First post!

Who knew?  I take a hiatus from work presumably to not sit in front of a computer more than need be, and here I am blogging.  Shoot – I may as well enter the 21st century in some measurable, observable way.

Actually, dear reader – I fear this content may not be terribly interesting to anyone other than myself.  So why blog, you might wonder?  Simply because I never hold myself accountable for any of the random quasi-goals I set for myself.  So I thought…perhaps if I post them and all of the surrounding thoughts / emotions, and anyone reads them, maybe I would generate some much needed consideration for personal accountability.

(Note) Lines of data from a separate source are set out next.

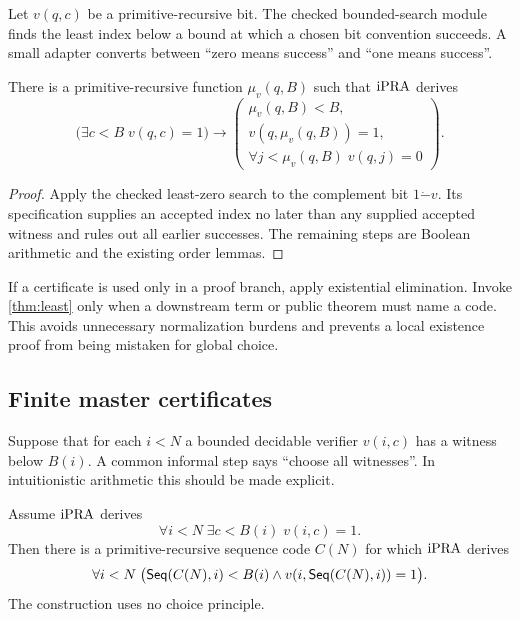 Let \(v(q,c)\) be a primitive-recursive bit.  The checked bounded-search module
finds the least index below a bound at which a chosen bit convention succeeds.
A small adapter converts between ``zero means success'' and ``one means
success''.

\begin{theorem}
\label{thm:least}
There is a primitive-recursive function \(\mu_v(q,B)\) such that \(\mathrm{iPRA}\)
derives
\[
 \bigl(\exists c<B\;v(q,c)=1\bigr)
 \longrightarrow
 \left(
 \begin{array}{l}
 \mu_v(q,B)<B,\\[-2pt]
 v(q,\mu_v(q,B))=1,\\[-2pt]
 \forall j<\mu_v(q,B)\;v(q,j)=0
 \end{array}
 \right).
\]
\end{theorem}

\begin{proof}
Apply the checked least-zero search to the complement bit
\(1\mathbin{\dot-}v\).  Its specification supplies an accepted index no later
than any supplied accepted witness and rules out all earlier successes.  The
remaining steps are Boolean arithmetic and the existing order lemmas.
\end{proof}

\begin{principle}
If a certificate is used only in a proof branch, apply existential elimination.
Invoke \cref{thm:least} only when a downstream term or public theorem must name
a code.  This avoids unnecessary normalization burdens and prevents a local
existence proof from being mistaken for global choice.
\end{principle}

\subsection{Finite master certificates}

Suppose that for each \(i<N\) a bounded decidable verifier \(v(i,c)\) has a
witness below \(B(i)\).  A common informal step says ``choose all witnesses''.
In intuitionistic arithmetic this should be made explicit.

\begin{theorem}
\label{thm:master}
Assume \(\mathrm{iPRA}\) derives
\[
       \forall i<N\;\exists c<B(i)\;v(i,c)=1.
\]
Then there is a primitive-recursive sequence code \(C(N)\) for which \(\mathrm{iPRA}\)
derives
\[
       \forall i<N\;
       \bigl(\mathsf{Seq}(C(N),i)<B(i)\wedge
             v(i,\mathsf{Seq}(C(N),i))=1\bigr).
\]
The construction uses no choice principle.
\end{theorem}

So what are these quasi-goals?  That’s decidedly part of the problem – I’m not too sure myself!  I’ve only got a year+ until I hit 40, and it’s rendering me rather contemplative.  I have a very good life, and I’d like to think I’m pretty happy.  Granted, I perhaps wonder about the topic more than I should, and that’s probably indicative of being less than perfectly happy, but I digress….

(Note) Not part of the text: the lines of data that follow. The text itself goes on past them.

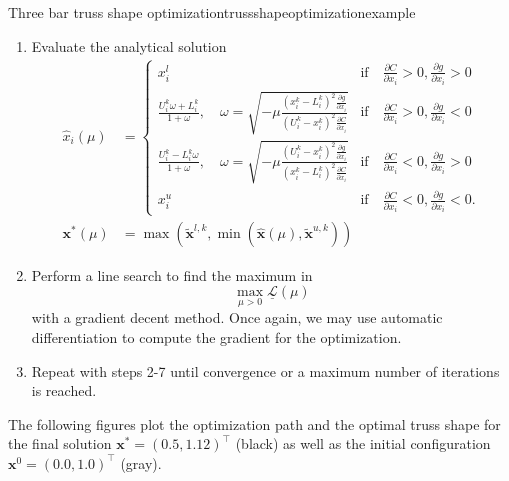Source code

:\begin{example}{Three bar truss shape optimization}{trussshapeoptimizationexample}
\begin{enumerate}
        \item Evaluate the analytical solution
            \begin{align}
                \hat{x}_i(\mu) &= 
                \begin{cases}
                    x^l_i 
                        &\textrm{if} \quad \frac{\partial C}{\partial x_i} > 0, \frac{\partial g}{\partial x_i} > 0 \\
                    \frac{U_i^k\omega + L_i^k}{1+\omega}, \quad \omega = \sqrt{-\mu\frac{(x_i^k-L_i^k)^2\frac{\partial g}{\partial x_i}}{(U_i^k-x_i^k)^2\frac{\partial C}{\partial x_i}}}
                        &\textrm{if} \quad \frac{\partial C}{\partial x_i}  > 0, \frac{\partial g}{\partial x_i} <0\\
                    \frac{U_i^k-L_i^k\omega}{1+\omega}, \quad \omega = \sqrt{-\mu\frac{(U_i^k-x_i^k)^2\frac{\partial g}{\partial x_i}}{(x_i^k-L_i^k)^2\frac{\partial C}{\partial x_i}}} 
                        &\textrm{if} \quad \frac{\partial C}{\partial x_i} < 0, \frac{\partial g}{\partial x_i}  > 0\\
                    x^u_i 
                        &\textrm{if} \quad \frac{\partial C}{\partial x_i}< 0, \frac{\partial g}{\partial x_i} < 0.
                \end{cases} \\
                \mathbf{x}^* (\mu) &= \max\left(\tilde{\mathbf{x}}^{l,k}, \min \left(\hat{\mathbf{x}}(\mu), \tilde{\mathbf{x}}^{u,k} \right)\right)
            \end{align}
        \item Perform a line search to find the maximum in 
            \begin{equation}
                \max_{\mu>0} \underline{\mathcal{L}}(\mu)
            \end{equation}
            with a gradient decent method. Once again, we may use automatic differentiation to compute the gradient for the optimization.
        \item Repeat with steps 2-7 until convergence or a maximum number of iterations is reached.
    \end{enumerate}
    
    The following figures plot the optimization path and the optimal truss shape for the final solution $\mathbf{x}^* = (0.5, 1.12)^\top$ (black) as well as the initial configuration $\mathbf{x}^0 = (0.0, 1.0)^\top$ (gray).

    \begin{minipage}{.5\textwidth}
        \centering
        
    \end{minipage}%
    \begin{minipage}{.5\textwidth}
        \centering
        
    \end{minipage}
       
\end{example}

Goals.  Yesterday I did a Pilates video with 2-pound hand weights that I had never done before.  And I felt it!  And that was my “Oh Wow!” moment.  I didn’t get all depressed or anything fun like that, but I was bothered enough by the experience to want to do something about it.  I’m not fat, but I’m not terribly fit, either.  I’m quite average, to be fair.  But average in my case means less energy than I had when I was younger, and a fair number of days that I’m achy and not feeling like a rock star.  I want to!  I’m not vain (probably part of the lack of motivation), but I think it’s high time to focus on my health.  After nearly 4 decades of resorting to old patterns, I’m hoping this blog will help introduce some change.

So, dear reader – I propose a toast.  To inaugural blogs, breaking old patterns, and arguably my favorite intangible noun – hope!